What happens when the writer is not looking

As you may know, I run online creative writing courses, including crime fiction ones, and one of the themes I explore with the writers I teach is the way that ideas seek out authors.

As part of my ongoing research into the theme, I came across a quote from American crime writer Patricia Highsmith, who when asked where her ideas came from said: “Ideas come to a writer, a writer does not search for them. Ideas come to me like birds that I see in the corner of my eye and I may try, or may not, to get a closer fix on those birds”.

All writers have tales to illustrate the veracity of that quote. In my case one of the ‘birds’ was actually a young man.  

I walk the dogs through a wood near my home and that includes the bottom path which runs along the base of a sheer, wooded rock face. One day, I was doing the walk when I suddenly had an image of a young man careering recklessly down the rock face, hurdling fallen tree stumps, grabbing frantically for trailing roots to slow his pace. A young man who was running for his life.
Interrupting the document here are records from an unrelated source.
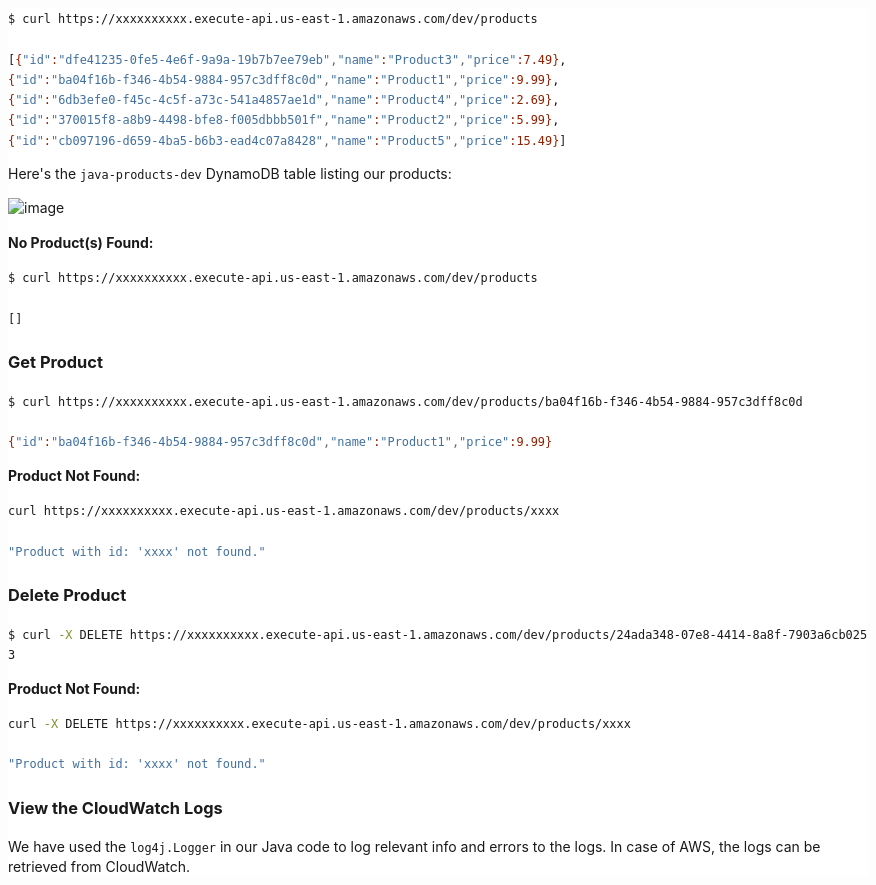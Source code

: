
 ```bash
$ curl https://xxxxxxxxxx.execute-api.us-east-1.amazonaws.com/dev/products

[{"id":"dfe41235-0fe5-4e6f-9a9a-19b7b7ee79eb","name":"Product3","price":7.49},
{"id":"ba04f16b-f346-4b54-9884-957c3dff8c0d","name":"Product1","price":9.99},
{"id":"6db3efe0-f45c-4c5f-a73c-541a4857ae1d","name":"Product4","price":2.69},
{"id":"370015f8-a8b9-4498-bfe8-f005dbbb501f","name":"Product2","price":5.99},
{"id":"cb097196-d659-4ba5-b6b3-ead4c07a8428","name":"Product5","price":15.49}]
```

Here's the `java-products-dev` DynamoDB table listing our products:

![image](https://user-images.githubusercontent.com/8188/38694756-7231c25a-3e58-11e8-8f7c-d7551aaa86c9.png)

**No Product(s) Found:**

```bash
$ curl https://xxxxxxxxxx.execute-api.us-east-1.amazonaws.com/dev/products

[]
```

### Get Product

```bash
$ curl https://xxxxxxxxxx.execute-api.us-east-1.amazonaws.com/dev/products/ba04f16b-f346-4b54-9884-957c3dff8c0d

{"id":"ba04f16b-f346-4b54-9884-957c3dff8c0d","name":"Product1","price":9.99}
```

**Product Not Found:**

```bash
curl https://xxxxxxxxxx.execute-api.us-east-1.amazonaws.com/dev/products/xxxx

"Product with id: 'xxxx' not found."
```

### Delete Product

```bash
$ curl -X DELETE https://xxxxxxxxxx.execute-api.us-east-1.amazonaws.com/dev/products/24ada348-07e8-4414-8a8f-7903a6cb0253
```

**Product Not Found:**

```bash
curl -X DELETE https://xxxxxxxxxx.execute-api.us-east-1.amazonaws.com/dev/products/xxxx

"Product with id: 'xxxx' not found."
```

### View the CloudWatch Logs

We have used the `log4j.Logger` in our Java code to log relevant info and errors to the logs. In case of AWS, the logs can be retrieved from CloudWatch.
What I saw of him fascinated me and I knew immediately that I had to explore his personality in my writing. He’s an animalistic young man, lithe, sinewy, with dextrous fingers and darting eyes.The vision of him I saw on my walk with the dog became a crucial scene in what became my DCI Jack Harris novel, The Killing Line (The Book Folks). I instinctively knew that Harris was his pursuer.

The young man became a  central character in the book and his story  drove the novel, which was published several years ago and is available in e-book and paperback format on Amazon.

Just goes to show what comes to a writer when he or she is not looking!